> Source data
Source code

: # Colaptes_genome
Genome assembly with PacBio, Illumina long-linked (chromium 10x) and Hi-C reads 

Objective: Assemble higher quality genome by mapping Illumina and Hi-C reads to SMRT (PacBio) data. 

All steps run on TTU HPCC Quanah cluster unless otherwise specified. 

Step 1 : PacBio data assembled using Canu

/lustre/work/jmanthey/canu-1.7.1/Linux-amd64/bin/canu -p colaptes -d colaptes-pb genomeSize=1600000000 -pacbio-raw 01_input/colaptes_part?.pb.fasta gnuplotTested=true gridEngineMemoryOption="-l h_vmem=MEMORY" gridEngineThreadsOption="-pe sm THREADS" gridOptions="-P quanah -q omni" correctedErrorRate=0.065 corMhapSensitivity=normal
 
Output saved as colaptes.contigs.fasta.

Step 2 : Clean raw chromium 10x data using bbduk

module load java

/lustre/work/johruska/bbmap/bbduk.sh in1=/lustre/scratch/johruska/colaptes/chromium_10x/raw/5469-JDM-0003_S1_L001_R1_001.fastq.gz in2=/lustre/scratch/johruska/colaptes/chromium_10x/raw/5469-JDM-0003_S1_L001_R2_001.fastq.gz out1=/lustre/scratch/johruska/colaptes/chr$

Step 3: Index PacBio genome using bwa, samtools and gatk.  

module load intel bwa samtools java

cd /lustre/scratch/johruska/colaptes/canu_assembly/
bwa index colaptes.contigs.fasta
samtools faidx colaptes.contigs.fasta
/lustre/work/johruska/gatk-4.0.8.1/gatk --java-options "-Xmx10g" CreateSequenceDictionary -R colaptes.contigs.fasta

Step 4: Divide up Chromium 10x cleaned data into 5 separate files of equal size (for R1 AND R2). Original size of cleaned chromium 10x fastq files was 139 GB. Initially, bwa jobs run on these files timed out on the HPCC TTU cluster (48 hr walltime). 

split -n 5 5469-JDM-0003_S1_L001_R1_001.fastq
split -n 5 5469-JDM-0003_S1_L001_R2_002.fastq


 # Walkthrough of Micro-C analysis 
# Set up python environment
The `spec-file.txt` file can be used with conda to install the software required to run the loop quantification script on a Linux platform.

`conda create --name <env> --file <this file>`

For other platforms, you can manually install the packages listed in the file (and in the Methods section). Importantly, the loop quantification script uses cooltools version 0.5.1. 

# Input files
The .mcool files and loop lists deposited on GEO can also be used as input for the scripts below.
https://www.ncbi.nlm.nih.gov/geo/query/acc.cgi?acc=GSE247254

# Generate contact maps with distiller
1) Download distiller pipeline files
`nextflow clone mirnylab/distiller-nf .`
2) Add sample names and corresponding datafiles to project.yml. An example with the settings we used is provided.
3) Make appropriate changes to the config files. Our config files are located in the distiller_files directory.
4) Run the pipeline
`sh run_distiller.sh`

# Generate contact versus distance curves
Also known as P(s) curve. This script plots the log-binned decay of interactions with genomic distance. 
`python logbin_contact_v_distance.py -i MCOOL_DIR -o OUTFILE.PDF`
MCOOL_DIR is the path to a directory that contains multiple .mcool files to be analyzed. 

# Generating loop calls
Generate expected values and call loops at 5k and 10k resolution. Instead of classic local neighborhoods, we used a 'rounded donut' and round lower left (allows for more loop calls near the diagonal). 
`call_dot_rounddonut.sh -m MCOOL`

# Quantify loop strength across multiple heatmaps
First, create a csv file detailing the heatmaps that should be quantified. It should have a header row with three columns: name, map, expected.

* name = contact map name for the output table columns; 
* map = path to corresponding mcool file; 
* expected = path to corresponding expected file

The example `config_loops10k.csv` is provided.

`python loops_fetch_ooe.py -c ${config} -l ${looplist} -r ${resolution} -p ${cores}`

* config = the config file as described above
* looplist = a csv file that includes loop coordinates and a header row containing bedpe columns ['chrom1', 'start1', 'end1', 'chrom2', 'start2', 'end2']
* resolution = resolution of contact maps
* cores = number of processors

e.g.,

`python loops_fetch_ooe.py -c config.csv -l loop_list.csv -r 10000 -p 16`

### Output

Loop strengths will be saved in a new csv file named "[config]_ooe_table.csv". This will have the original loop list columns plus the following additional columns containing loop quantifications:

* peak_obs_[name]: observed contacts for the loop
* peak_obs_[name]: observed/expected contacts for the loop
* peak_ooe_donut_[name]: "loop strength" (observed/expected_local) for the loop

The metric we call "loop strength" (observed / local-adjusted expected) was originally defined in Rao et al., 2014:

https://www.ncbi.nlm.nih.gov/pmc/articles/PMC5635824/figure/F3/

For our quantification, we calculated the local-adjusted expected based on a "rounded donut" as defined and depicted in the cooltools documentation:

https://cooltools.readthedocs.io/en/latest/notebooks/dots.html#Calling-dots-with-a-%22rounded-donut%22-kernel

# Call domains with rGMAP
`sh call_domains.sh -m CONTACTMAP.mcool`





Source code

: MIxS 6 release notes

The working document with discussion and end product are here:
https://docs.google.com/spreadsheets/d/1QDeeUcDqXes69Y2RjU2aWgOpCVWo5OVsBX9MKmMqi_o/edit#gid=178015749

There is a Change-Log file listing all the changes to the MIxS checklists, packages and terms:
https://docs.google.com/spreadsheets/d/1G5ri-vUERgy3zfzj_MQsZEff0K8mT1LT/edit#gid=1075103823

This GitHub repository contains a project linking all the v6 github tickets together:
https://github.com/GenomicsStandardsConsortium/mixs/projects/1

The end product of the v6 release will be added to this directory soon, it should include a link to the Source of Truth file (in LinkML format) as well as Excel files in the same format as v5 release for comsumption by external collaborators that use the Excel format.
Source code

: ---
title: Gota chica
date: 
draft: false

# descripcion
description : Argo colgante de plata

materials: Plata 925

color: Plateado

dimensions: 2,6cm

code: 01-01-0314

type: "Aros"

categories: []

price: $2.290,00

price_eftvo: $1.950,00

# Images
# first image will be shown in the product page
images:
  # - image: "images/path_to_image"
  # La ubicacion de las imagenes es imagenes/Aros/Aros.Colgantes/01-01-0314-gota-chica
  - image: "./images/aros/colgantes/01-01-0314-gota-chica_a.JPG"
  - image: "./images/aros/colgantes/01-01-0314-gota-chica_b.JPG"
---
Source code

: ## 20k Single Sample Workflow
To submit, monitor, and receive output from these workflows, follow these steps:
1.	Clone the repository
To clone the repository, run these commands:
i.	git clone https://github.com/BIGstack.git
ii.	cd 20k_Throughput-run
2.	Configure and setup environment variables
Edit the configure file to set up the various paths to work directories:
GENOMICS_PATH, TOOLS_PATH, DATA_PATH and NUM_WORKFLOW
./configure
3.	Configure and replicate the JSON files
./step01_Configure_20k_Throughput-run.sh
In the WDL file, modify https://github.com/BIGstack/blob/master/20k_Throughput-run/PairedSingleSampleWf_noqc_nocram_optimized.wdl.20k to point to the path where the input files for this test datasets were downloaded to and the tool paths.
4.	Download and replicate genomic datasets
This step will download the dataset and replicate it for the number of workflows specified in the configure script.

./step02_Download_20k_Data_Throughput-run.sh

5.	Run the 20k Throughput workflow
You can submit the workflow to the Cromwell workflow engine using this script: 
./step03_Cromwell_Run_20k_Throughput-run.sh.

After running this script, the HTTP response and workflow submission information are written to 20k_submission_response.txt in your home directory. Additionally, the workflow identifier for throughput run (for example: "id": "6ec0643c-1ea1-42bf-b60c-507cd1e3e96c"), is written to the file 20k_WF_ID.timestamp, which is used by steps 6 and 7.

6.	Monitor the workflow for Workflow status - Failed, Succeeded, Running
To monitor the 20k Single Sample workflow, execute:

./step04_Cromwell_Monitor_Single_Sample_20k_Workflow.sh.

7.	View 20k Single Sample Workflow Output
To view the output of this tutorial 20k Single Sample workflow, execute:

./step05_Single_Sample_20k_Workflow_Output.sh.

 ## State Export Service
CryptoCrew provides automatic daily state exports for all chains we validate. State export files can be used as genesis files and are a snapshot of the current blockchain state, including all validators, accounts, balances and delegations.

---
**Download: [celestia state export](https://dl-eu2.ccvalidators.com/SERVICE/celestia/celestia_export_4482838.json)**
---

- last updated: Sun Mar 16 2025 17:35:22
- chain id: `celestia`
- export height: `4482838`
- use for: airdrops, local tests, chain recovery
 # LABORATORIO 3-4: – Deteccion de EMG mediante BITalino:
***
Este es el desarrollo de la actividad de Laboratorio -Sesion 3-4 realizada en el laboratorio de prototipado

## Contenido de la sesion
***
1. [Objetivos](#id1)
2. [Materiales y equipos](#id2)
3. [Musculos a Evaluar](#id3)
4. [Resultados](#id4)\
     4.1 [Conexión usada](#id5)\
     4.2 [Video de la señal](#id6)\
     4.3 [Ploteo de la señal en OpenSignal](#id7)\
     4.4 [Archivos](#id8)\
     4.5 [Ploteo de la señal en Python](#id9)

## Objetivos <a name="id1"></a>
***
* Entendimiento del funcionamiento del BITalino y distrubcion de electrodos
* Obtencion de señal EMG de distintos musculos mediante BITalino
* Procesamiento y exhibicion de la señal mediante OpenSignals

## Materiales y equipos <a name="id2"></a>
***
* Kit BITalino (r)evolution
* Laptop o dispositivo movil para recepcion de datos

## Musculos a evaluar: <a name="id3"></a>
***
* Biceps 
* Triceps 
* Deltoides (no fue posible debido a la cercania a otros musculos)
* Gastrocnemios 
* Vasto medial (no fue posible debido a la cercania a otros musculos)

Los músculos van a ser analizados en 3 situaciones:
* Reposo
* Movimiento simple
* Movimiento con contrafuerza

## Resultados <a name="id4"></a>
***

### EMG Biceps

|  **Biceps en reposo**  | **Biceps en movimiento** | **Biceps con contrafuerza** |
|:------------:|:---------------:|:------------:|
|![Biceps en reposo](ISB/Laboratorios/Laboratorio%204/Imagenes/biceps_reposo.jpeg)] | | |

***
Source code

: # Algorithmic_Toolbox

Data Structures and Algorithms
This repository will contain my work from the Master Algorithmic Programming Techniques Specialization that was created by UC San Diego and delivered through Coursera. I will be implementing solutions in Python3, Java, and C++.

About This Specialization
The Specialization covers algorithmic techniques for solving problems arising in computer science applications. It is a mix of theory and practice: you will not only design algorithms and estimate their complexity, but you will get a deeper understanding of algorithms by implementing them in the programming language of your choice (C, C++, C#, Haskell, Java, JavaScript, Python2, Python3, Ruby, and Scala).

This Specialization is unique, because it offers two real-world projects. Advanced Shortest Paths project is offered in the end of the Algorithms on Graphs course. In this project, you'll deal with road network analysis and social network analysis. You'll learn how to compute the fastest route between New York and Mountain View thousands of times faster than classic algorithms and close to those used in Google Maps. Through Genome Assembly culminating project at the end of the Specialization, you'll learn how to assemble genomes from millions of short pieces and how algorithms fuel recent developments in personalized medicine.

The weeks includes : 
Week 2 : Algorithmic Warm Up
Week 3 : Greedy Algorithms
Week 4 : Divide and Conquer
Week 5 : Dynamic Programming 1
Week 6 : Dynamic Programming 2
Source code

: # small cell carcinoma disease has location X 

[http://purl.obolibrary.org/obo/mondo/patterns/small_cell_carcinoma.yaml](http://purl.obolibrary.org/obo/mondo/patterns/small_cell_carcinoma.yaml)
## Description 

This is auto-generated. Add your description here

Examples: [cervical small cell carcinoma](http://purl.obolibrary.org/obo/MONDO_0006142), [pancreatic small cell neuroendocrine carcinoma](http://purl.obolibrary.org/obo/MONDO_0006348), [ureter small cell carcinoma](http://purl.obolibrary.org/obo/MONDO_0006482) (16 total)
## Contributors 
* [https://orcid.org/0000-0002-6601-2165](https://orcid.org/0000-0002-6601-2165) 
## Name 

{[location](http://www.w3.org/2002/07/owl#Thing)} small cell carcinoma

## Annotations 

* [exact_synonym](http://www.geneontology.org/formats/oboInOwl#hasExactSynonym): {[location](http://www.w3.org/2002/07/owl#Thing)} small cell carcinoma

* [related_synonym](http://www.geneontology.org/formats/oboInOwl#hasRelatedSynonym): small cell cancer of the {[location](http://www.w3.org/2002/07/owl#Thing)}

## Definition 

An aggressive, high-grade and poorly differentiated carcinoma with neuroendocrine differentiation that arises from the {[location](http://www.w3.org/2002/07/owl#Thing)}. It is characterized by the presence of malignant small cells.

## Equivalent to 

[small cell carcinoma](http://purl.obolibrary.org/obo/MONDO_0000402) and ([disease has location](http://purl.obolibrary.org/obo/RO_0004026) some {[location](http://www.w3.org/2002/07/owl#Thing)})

> What you should do
Sift through the material above and copy each line that holds "execute".

> Answer to this task
To monitor the 20k Single Sample workflow, execute:
To view the output of this tutorial 20k Single Sample workflow, execute:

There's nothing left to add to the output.